Wandering about, the poet finds himself in a world with its own necessities, which may not pay but are still important i.e. that of writing things down before they are forgotten. The meaning of words like “nothing” and “countless” comes to seem expansive, suggesting a value beyond the quantifiable. One feels closer to an animal state, like a drowsing pub dog or teenager belting Spinetta on the beach. With the imagination inflamed, one projects oneself into the lives of others. A brief reference to a woman in two poems suggests that the poet has not been severed from his job alone, possibly amplifying his dissociation and sense of sudden nakedness in the world.
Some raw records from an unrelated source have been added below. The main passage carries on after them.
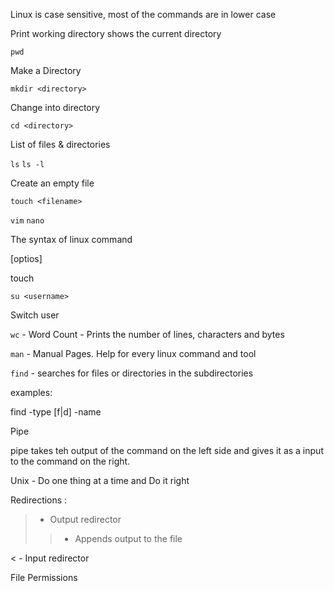 Linux is case sensitive, most of the commands are in lower case

Print working directory shows the current directory

`pwd`

Make a Directory

`mkdir <directory>`

Change into directory

`cd <directory>`

List of files & directories

`ls`
`ls -l`

Create an empty file

`touch <filename>`

`vim`
`nano`



The syntax of linux command

<command> [optios] <arguments>

touch <filename>
 
`su <username>`

Switch user

`wc` - Word Count - Prints the number of lines, characters and bytes

`man` - Manual Pages. Help for every linux command and tool

`find` - searches for files or directories in the subdirectories

examples:

find -type [f|d] -name <string>


Pipe


pipe takes teh output of the command on the left side and gives it as a input to the command on the right.

Unix - Do one thing at a time and Do it right

Redirections :

> - Output redirector
>> - Appends output to the file


< - Input redirector


File Permissions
Whatever the case, the world is suddenly seen afresh.

A poem in the collection is dedicated to Bolaño. Here one remembers the business card that Bolaño handed out to acquaintances, which read “poeta y vago”, poet and slacker. From his output, not to mention the events in which he participated, we know that Bolaño was not really a slacker. All the same, it is the similarity of the poet and the slacker that makes us laugh. A “vago” [slacker] is not the same as someone “cesante” [unemployed], of course. In Ruíz’s book, the implication is that this is a temporary situation, a between-state. This is what gives the poems the particular intensity of their changing states, their “minute of heat”. Yet the spirit of Bolaño does breathe through them. The value sought in these poems is not that of making money. The ways of registering happiness and success portrayed here are not quantifiable. These simple actions only find meaning as poems.
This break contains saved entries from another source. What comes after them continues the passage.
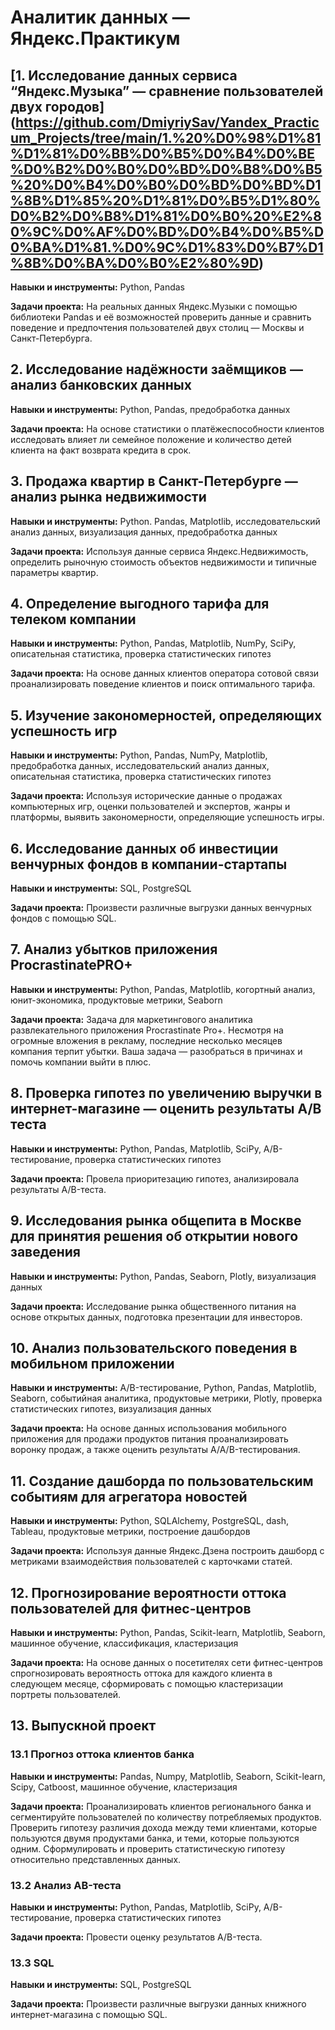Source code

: # Аналитик данных — Яндекс.Практикум

## [1.  Исследование данных сервиса “Яндекс.Музыка” — сравнение пользователей двух городов] (https://github.com/DmiyriySav/Yandex_Practicum_Projects/tree/main/1.%20%D0%98%D1%81%D1%81%D0%BB%D0%B5%D0%B4%D0%BE%D0%B2%D0%B0%D0%BD%D0%B8%D0%B5%20%D0%B4%D0%B0%D0%BD%D0%BD%D1%8B%D1%85%20%D1%81%D0%B5%D1%80%D0%B2%D0%B8%D1%81%D0%B0%20%E2%80%9C%D0%AF%D0%BD%D0%B4%D0%B5%D0%BA%D1%81.%D0%9C%D1%83%D0%B7%D1%8B%D0%BA%D0%B0%E2%80%9D)
**Навыки и инструменты:** Python, Pandas

**Задачи проекта:** На реальных данных Яндекс.Музыки c помощью библиотеки Pandas и её возможностей проверить данные и сравнить поведение и предпочтения пользователей двух столиц — Москвы и Санкт-Петербурга.

## 2. Исследование надёжности заёмщиков — анализ банковских данных
**Навыки и инструменты:** Python, Pandas, предобработка данных

**Задачи проекта:** На основе статистики о платёжеспособности клиентов исследовать влияет ли семейное положение и количество детей клиента на факт возврата кредита в срок.

## 3. Продажа квартир в Санкт-Петербурге — анализ рынка недвижимости
**Навыки и инструменты:** Python. Pandas, Matplotlib, исследовательский анализ данных, визуализация данных, предобработка данных

**Задачи проекта:** Используя данные сервиса Яндекс.Недвижимость, определить рыночную стоимость объектов недвижимости и типичные параметры квартир.

## 4. Определение выгодного тарифа для телеком компании
**Навыки и инструменты:** Python, Pandas, Matplotlib, NumPy, SciPy, описательная статистика, проверка статистических гипотез

**Задачи проекта:** На основе данных клиентов оператора сотовой связи проанализировать поведение клиентов и поиск оптимального тарифа.

## 5. Изучение закономерностей, определяющих успешность игр
**Навыки и инструменты:** Python, Pandas, NumPy, Matplotlib, предобработка данных, исследовательский анализ данных, описательная статистика, проверка статистических гипотез

**Задачи проекта:** Используя исторические данные о продажах компьютерных игр, оценки пользователей и экспертов, жанры и платформы, выявить закономерности, определяющие успешность игры.

## 6. Исследование данных об инвестиции венчурных фондов в компании-стартапы
**Навыки и инструменты:** SQL, PostgreSQL

**Задачи проекта:** Произвести различные выгрузки данных венчурных фондов с помощью SQL.

## 7. Анализ убытков приложения ProcrastinatePRO+
**Навыки и инструменты:** Python, Pandas, Matplotlib, когортный анализ, юнит-экономика, продуктовые метрики, Seaborn

**Задачи проекта:** Задача для маркетингового аналитика развлекательного приложения Procrastinate Pro+. Несмотря на огромные вложения в рекламу, последние несколько месяцев компания терпит убытки. Ваша задача — разобраться в причинах и помочь компании выйти в плюс.

## 8. Проверка гипотез по увеличению выручки в интернет-магазине — оценить результаты A/B теста
**Навыки и инструменты:** Python, Pandas, Matplotlib, SciPy, A/B-тестирование, проверка статистических гипотез

**Задачи проекта:** Провела приоритезацию гипотез, анализировала результаты A/B-теста.

## 9. Исследования рынка общепита в Москве для принятия решения об открытии нового заведения
**Навыки и инструменты:** Python, Pandas, Seaborn, Plotly, визуализация данных

**Задачи проекта:** Исследование рынка общественного питания на основе открытых данных, подготовка презентации для инвесторов.

## 10. Анализ пользовательского поведения в мобильном приложении
**Навыки и инструменты:** A/B-тестирование, Python, Pandas, Matplotlib, Seaborn, событийная аналитика, продуктовые метрики, Plotly, проверка статистических гипотез, визуализация данных

**Задачи проекта:** На основе данных использования мобильного приложения для продажи продуктов питания проанализировать воронку продаж, а также оценить результаты A/A/B-тестирования.

## 11. Создание дашборда по пользовательским событиям для агрегатора новостей
**Навыки и инструменты:** Python, SQLAlchemy, PostgreSQL, dash, Tableau, продуктовые метрики, построение дашбордов

**Задачи проекта:** Используя данные Яндекс.Дзена построить дашборд с метриками взаимодействия пользователей с карточками статей.

## 12. Прогнозирование вероятности оттока пользователей для фитнес-центров
**Навыки и инструменты:** Python, Pandas, Scikit-learn, Matplotlib, Seaborn, машинное обучение, классификация, кластеризация

**Задачи проекта:** На основе данных о посетителях сети фитнес-центров спрогнозировать вероятность оттока для каждого клиента в следующем месяце, сформировать с помощью кластеризации портреты пользователей.

## 13. Выпускной проект

### 13.1 Прогноз оттока клиентов банка
**Навыки и инструменты:** Pandas, Numpy, Matplotlib, Seaborn, Scikit-learn, Scipy, Catboost, машинное обучение, кластеризация

**Задачи проекта:** Проанализировать клиентов регионального банка и сегментируйте пользователей по количеству потребляемых продуктов. Проверить гипотезу различия дохода между теми клиентами, которые пользуются двумя продуктами банка, и теми, которые пользуются одним. Сформулировать и проверить статистическую гипотезу относительно представленных данных.

### 13.2 Анализ АB-теста
**Навыки и инструменты:** Python, Pandas, Matplotlib, SciPy, A/B-тестирование, проверка статистических гипотез

**Задачи проекта:** Провести оценку результатов A/B-теста.

### 13.3 SQL
**Навыки и инструменты:** SQL, PostgreSQL

**Задачи проекта:** Произвести различные выгрузки данных книжного интернет-магазина с помощью SQL.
In this bilingual edition, another round of editing might have benefited the translation. “Paisaje” and “pasaje” are confused, resulting in the awkward “landscapeless summer” rather than a summer without bus tickets, unaffordable for someone out of work. “Gypsy” is misspelled, “beaches” becomes “beach”, a reference to teargas bombs drops the word “bombs”, “get interrupted” doesn’t sound quite like English, and a line that could have translated as “the strawberry borgoña prepared by the woman with the white blouse and swaying walk” is rendered “the strawberry borgoña that the white-bloused woman prepares spinning shapes while she moves”.

This said, looking at the text holistically, the translation has done well to capture the casual tone of these deceptively simple poems. A translator’s note at the end both illuminates the text and supplies some conceptual jokes: “As a translator, I have tried to reproduce that generosity, that careful cresting of the language between lyrical nostalgia and the place where words are inadequate to express the subtleties of early 21st century city life. That’s quite a bit of labor to ask of some unemployed verses. I hope you enjoy putting these poems to work.”

About halfway through, the previously nameless poems begin to have titles. This set of poems seems more miscellaneous, less obviously linked to the fact of being unemployed, and somewhat distanced from the lyrical “I” that came before. It is almost as if another book has begun to emerge from the first, a sort of biography of the neighborhood with its eccentric characters and scenes of daily life. One might well imagine that this is the work that the unemployed poet wrote in his free time. If so, after this brief flight he circles back in the last poem “Unemployed” to his existential theme, through a glancing reference to looking at second-hand clothing and antiques in a Las Cruces church, on a Tuesday.